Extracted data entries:
- - - -

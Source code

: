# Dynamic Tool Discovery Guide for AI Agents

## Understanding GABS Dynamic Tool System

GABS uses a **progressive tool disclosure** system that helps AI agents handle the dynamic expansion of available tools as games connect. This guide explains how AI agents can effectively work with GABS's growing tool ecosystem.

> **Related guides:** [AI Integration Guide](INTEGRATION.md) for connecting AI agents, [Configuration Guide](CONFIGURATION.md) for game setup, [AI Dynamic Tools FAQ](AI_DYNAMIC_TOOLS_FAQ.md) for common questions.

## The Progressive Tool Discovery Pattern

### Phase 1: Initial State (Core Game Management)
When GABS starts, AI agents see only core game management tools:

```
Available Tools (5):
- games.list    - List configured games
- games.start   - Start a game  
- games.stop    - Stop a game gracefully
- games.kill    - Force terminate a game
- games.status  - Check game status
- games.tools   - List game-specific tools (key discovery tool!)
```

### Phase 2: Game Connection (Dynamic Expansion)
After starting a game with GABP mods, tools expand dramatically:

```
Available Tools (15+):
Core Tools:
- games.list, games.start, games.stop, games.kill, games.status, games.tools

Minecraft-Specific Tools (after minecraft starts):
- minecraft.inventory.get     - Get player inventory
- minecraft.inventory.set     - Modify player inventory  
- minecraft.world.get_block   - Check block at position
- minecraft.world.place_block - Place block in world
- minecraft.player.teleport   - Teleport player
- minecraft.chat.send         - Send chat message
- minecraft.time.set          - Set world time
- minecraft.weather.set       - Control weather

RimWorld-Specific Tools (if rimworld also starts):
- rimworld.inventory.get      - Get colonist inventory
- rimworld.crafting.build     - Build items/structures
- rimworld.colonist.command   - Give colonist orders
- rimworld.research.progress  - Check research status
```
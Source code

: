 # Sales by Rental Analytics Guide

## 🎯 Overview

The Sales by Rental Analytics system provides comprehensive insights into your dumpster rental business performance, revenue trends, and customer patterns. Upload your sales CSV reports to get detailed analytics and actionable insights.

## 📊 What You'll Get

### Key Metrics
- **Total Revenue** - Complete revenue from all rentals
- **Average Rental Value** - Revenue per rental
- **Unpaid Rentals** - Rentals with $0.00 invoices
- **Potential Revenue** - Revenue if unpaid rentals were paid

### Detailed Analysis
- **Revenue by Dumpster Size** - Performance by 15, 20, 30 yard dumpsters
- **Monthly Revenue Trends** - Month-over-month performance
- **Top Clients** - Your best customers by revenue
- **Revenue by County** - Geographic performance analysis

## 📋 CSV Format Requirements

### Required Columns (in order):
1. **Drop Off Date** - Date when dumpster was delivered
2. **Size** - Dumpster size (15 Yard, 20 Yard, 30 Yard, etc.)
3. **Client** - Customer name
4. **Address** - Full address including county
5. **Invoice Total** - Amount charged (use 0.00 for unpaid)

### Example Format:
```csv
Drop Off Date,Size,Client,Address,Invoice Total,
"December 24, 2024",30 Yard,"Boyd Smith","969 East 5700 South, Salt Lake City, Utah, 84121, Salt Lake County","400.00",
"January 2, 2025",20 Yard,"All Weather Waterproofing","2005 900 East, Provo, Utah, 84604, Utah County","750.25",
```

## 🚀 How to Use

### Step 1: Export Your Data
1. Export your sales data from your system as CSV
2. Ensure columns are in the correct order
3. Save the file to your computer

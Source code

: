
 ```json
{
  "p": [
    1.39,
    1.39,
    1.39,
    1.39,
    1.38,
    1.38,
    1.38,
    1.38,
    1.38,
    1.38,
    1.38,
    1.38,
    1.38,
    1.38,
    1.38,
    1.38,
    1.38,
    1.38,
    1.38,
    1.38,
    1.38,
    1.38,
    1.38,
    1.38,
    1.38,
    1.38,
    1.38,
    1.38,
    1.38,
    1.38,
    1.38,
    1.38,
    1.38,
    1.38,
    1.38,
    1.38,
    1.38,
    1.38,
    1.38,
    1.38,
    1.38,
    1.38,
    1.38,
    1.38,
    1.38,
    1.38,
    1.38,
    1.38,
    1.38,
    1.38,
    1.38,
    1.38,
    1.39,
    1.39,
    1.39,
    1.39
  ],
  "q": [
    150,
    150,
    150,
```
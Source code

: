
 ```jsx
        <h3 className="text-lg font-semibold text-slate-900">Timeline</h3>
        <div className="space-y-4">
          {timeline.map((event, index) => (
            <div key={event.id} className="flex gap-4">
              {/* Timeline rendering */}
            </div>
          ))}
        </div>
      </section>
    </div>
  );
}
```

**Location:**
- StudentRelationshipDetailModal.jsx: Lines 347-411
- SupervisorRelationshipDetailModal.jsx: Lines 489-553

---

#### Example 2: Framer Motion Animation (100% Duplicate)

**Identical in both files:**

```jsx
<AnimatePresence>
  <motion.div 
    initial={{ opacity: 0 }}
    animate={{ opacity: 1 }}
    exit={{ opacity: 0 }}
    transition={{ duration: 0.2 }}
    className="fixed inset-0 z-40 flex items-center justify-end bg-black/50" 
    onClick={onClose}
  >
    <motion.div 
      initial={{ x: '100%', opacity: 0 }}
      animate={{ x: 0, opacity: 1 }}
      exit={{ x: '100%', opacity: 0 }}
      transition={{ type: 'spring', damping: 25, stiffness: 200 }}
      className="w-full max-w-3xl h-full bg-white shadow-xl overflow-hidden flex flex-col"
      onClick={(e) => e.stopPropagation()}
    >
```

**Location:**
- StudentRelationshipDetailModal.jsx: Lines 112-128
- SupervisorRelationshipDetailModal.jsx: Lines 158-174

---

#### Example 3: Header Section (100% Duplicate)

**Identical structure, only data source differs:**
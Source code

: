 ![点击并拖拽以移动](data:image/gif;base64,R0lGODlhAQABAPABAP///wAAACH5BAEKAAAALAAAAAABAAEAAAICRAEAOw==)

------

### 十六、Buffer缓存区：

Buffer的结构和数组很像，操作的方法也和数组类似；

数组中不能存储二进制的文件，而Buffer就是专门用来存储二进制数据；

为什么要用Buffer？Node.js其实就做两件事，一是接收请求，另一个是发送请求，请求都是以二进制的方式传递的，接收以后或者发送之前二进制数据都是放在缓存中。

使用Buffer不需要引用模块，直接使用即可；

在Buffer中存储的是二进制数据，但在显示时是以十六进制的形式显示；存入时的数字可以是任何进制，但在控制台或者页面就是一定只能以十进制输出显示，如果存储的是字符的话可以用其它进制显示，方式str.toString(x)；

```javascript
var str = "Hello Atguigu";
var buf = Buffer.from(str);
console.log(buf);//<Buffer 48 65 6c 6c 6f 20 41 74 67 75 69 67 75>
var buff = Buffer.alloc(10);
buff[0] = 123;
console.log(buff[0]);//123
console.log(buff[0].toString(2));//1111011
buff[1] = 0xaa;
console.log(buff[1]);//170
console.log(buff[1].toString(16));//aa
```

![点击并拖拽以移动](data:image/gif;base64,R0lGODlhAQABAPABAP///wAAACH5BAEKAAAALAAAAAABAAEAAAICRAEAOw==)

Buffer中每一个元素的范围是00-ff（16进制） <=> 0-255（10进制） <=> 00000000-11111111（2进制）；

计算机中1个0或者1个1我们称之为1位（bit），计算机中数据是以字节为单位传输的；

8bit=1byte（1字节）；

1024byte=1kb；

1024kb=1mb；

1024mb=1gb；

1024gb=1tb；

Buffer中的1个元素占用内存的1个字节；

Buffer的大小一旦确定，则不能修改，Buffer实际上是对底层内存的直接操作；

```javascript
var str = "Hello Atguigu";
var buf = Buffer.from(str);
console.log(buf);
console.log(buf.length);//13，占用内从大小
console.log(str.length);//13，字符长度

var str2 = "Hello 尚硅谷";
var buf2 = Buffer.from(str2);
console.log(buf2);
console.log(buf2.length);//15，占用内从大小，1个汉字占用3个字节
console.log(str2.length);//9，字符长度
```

- - - -

# EXERCISE DETAILS
For this exercise, return every line from the data that holds the string "Address".

# SOLUTION BELOW
4. **Address** - Full address including county
Drop Off Date,Size,Client,Address,Invoice Total,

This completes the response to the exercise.